Sometimes, it doesn’t hurt to look back.

Studying literature, history and heritage of one’s motherland can help writers develop and enrich their sense of personal identity and literary style, UST Publishing House writers said in an online forum last March 9.

Cecilia Manguerra Brainard, author of “When the Rainbow Goddess Wept,” said that as a Filipina overseas, finding her “Filipino voice” helped her integrate Philippine historical events and culture into her writing.

Brainard, who was born in Cebu and migrated to the US for her postgraduate studies, said she was able to integrate Philippine historical events into her writing.

“Looking at [Philippine historical] times gives me a greater understanding and appreciation of being Filipino and being Filipino-American,” said Brainard.

She said her experiences as a woman familiar with both Filipino and American cultures allowed her to have an objective “misfit perspective” in writing.

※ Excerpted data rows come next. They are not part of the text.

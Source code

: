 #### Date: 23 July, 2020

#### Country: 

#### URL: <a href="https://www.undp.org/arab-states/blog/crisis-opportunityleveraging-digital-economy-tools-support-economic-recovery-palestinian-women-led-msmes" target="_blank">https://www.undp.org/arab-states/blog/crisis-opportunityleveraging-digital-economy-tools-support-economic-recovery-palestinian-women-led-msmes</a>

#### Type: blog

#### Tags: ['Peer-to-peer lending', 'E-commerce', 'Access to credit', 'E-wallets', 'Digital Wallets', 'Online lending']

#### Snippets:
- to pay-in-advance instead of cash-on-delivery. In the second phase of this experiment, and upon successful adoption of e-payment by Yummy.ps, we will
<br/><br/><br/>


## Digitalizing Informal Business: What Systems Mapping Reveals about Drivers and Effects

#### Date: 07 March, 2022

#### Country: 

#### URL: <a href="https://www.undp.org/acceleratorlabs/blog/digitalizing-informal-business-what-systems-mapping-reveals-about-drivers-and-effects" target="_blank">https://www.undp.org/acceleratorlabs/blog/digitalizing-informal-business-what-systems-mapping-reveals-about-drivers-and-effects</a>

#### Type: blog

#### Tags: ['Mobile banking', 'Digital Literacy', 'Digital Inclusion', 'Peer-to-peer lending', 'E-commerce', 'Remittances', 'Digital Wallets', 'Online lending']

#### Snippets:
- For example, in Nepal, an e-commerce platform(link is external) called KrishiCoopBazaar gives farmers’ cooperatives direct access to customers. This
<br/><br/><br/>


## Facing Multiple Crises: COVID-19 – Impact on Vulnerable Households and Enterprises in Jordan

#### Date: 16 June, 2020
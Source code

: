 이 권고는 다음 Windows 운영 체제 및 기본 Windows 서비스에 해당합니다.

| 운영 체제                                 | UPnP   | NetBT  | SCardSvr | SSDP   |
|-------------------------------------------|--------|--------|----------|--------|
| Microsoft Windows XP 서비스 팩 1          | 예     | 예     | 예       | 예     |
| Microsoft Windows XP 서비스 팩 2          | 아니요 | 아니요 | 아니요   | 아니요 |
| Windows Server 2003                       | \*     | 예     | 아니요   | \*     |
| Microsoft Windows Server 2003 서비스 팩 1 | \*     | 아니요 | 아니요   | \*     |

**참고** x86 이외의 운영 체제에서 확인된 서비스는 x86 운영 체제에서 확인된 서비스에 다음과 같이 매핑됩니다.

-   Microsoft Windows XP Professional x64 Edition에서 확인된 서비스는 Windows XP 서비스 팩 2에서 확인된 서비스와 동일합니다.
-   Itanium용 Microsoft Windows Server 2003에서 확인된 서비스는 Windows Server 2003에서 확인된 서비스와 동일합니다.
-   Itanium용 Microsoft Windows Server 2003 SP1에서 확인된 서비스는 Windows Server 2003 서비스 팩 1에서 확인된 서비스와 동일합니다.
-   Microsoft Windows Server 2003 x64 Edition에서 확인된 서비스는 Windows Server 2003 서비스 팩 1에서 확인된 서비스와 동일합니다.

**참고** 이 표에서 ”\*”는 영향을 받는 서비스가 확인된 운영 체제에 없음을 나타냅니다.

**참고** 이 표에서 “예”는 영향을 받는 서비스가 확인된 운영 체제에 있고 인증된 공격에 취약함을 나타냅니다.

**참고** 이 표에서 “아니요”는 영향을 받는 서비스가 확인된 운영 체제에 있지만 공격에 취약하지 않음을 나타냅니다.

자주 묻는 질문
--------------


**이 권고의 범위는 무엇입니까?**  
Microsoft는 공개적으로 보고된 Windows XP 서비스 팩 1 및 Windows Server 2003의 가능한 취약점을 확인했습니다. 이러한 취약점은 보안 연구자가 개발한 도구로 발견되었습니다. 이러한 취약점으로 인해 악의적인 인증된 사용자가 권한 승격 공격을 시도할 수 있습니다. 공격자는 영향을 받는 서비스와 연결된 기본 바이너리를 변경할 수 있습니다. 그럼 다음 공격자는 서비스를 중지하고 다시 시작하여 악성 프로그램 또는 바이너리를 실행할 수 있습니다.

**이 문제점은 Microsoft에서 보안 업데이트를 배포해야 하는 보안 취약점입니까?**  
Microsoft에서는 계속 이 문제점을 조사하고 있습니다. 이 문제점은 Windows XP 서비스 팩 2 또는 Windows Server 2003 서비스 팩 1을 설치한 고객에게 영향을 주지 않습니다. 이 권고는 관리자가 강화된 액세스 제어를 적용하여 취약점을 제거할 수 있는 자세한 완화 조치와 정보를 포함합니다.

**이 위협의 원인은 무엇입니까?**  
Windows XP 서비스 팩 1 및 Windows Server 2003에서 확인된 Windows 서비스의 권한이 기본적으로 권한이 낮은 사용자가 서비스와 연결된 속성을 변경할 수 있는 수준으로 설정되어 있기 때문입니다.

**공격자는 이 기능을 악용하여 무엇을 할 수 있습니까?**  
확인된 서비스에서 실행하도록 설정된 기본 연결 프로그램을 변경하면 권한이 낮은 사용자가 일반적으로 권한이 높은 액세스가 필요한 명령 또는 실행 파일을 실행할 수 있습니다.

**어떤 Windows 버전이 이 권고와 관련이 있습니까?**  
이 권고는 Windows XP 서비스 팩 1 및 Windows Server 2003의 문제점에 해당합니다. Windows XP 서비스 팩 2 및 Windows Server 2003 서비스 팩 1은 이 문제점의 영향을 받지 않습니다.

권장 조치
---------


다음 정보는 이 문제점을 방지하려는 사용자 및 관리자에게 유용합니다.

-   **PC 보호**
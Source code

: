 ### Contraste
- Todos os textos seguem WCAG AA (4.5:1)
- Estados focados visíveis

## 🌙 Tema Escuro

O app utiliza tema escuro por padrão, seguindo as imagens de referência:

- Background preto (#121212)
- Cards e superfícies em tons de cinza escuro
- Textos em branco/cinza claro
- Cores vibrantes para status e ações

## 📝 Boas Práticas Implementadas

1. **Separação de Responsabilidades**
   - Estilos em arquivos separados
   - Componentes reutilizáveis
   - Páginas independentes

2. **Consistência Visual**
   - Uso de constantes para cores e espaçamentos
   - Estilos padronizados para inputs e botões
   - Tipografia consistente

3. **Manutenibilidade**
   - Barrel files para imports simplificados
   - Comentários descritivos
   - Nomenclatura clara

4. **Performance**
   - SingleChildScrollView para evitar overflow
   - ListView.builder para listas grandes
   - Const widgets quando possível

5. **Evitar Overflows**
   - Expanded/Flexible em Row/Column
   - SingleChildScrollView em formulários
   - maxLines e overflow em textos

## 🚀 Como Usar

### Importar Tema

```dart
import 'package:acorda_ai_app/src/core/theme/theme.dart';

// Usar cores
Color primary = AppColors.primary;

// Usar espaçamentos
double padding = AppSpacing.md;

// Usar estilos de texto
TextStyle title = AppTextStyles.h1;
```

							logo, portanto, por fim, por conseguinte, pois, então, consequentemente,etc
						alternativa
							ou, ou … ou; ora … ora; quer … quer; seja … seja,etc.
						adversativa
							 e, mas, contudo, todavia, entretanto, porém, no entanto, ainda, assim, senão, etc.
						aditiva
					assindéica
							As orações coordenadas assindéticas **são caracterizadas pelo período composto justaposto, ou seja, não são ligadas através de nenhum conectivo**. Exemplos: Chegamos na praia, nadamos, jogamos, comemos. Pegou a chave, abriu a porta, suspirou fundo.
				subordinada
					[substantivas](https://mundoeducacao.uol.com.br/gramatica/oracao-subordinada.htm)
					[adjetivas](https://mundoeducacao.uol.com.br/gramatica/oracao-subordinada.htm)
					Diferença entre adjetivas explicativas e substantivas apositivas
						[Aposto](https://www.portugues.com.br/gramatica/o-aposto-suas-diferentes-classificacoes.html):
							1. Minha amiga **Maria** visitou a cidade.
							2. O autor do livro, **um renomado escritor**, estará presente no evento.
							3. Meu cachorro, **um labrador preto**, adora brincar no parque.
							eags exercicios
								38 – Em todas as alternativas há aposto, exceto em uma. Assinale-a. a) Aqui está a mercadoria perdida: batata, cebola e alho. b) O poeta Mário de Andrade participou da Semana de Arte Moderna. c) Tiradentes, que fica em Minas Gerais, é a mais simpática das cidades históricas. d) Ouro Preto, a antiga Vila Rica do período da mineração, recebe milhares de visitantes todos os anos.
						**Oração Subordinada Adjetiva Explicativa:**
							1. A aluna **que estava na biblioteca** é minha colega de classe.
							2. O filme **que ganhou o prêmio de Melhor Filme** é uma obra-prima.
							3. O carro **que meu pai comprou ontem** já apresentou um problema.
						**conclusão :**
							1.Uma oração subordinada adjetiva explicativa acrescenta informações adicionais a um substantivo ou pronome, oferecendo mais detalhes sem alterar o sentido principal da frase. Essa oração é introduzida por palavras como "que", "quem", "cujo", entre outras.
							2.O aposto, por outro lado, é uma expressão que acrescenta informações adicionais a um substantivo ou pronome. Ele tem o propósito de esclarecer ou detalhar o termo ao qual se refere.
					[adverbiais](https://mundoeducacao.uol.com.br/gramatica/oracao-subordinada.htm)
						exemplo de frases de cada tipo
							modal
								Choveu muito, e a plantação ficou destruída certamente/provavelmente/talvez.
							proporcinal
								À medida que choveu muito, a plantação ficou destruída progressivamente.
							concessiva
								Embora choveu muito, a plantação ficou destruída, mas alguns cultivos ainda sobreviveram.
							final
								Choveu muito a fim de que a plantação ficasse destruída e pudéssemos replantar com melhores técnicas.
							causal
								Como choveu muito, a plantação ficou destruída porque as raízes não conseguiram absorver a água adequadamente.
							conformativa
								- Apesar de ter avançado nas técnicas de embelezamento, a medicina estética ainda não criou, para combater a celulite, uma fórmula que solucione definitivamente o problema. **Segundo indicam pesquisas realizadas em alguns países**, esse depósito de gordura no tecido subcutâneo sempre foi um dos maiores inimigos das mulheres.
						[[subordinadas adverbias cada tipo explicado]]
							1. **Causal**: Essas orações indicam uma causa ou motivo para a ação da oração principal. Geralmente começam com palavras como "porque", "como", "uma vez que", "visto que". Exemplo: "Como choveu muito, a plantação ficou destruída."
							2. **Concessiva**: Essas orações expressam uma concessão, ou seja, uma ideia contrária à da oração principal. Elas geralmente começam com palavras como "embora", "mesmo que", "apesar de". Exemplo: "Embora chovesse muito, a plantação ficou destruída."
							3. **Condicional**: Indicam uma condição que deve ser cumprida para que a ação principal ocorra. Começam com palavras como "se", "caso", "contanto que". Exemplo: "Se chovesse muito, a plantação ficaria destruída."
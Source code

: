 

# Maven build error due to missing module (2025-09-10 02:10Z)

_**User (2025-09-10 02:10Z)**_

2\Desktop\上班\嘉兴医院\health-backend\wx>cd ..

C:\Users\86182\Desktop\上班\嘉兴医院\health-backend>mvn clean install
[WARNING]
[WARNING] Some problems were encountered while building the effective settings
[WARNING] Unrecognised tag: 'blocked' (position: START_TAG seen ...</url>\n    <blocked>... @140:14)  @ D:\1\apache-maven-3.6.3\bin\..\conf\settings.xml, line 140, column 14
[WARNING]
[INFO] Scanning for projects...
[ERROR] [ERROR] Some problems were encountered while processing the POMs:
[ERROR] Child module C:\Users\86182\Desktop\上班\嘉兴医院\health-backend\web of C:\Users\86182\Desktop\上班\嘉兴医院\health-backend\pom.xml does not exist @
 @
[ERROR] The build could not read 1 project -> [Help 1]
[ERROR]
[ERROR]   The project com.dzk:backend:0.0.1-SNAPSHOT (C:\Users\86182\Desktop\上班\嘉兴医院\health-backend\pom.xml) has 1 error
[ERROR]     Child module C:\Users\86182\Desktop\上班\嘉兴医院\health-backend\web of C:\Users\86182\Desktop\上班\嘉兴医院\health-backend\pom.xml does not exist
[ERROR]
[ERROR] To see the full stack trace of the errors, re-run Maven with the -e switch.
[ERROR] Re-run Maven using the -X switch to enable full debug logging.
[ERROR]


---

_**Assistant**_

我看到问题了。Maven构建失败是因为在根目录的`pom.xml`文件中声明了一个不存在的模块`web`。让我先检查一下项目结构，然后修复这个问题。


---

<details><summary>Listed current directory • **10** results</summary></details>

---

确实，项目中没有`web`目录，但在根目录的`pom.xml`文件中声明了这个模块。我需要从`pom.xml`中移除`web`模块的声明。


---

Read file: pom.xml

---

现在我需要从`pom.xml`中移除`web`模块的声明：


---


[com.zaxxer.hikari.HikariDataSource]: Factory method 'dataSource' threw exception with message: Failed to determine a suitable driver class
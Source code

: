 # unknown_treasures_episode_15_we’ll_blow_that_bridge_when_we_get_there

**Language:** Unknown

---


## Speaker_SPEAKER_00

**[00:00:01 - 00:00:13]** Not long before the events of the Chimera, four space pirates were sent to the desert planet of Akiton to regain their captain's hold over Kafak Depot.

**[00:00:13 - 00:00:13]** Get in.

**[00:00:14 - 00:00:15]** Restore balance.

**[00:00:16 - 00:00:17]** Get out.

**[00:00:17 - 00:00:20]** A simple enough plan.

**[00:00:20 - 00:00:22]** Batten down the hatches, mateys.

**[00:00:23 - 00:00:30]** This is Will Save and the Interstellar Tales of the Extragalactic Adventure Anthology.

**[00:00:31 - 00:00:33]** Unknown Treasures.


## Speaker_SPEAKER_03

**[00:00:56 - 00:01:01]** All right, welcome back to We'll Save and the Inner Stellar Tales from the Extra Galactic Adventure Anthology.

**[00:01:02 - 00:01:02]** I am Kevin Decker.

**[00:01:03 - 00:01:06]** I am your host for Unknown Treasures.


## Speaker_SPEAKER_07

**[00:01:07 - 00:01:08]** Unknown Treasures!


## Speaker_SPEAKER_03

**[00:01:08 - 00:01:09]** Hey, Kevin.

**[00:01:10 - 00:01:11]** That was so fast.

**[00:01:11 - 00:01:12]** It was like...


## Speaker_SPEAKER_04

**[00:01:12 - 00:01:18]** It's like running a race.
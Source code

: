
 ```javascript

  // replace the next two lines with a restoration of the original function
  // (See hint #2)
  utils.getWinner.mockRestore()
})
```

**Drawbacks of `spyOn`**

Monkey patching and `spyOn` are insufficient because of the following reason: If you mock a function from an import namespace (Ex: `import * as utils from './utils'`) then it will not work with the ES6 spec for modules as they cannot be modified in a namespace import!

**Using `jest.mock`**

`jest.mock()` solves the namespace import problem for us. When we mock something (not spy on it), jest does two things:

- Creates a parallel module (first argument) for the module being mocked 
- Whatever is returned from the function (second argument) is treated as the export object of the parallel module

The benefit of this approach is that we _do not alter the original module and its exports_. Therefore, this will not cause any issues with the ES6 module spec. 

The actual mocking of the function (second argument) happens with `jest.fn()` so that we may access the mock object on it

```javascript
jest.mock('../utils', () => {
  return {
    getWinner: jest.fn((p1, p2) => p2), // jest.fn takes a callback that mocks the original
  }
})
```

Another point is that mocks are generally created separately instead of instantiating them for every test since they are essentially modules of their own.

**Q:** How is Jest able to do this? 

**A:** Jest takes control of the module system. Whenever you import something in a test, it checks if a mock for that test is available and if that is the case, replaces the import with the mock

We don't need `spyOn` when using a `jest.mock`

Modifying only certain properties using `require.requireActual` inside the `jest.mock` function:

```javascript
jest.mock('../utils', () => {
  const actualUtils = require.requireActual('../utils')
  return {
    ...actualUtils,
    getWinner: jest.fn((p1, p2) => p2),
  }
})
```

“There is another thing that comes up in writing, and apparently I write a lot about women, [which] I don’t consciously do. So there is another discrepancy here because Filipinas are supposed to be shy and passive and sweet,” she said.

Luisa Igloria, author of the 2013 book “The Saints of Streets,” said that instead of finding “equilibrium” or balance, a writer should embrace cultural diversity in literature.

“I don’t think it is possible to separate life from art and vice versa, so the idea of equilibrium, the idea of balance and the idea of successful blending is beguiling,” she said.

“We are able to create more powerful connections when we tell our very specific stories and histories, which are complex and messy, as well as profound and also ordinary,” she added.

The two authors were among the speakers in a panel discussion with Filipino and Filipino-American women writers hosted by the Philippine Embassy in Washington in celebration of International Women’s Day.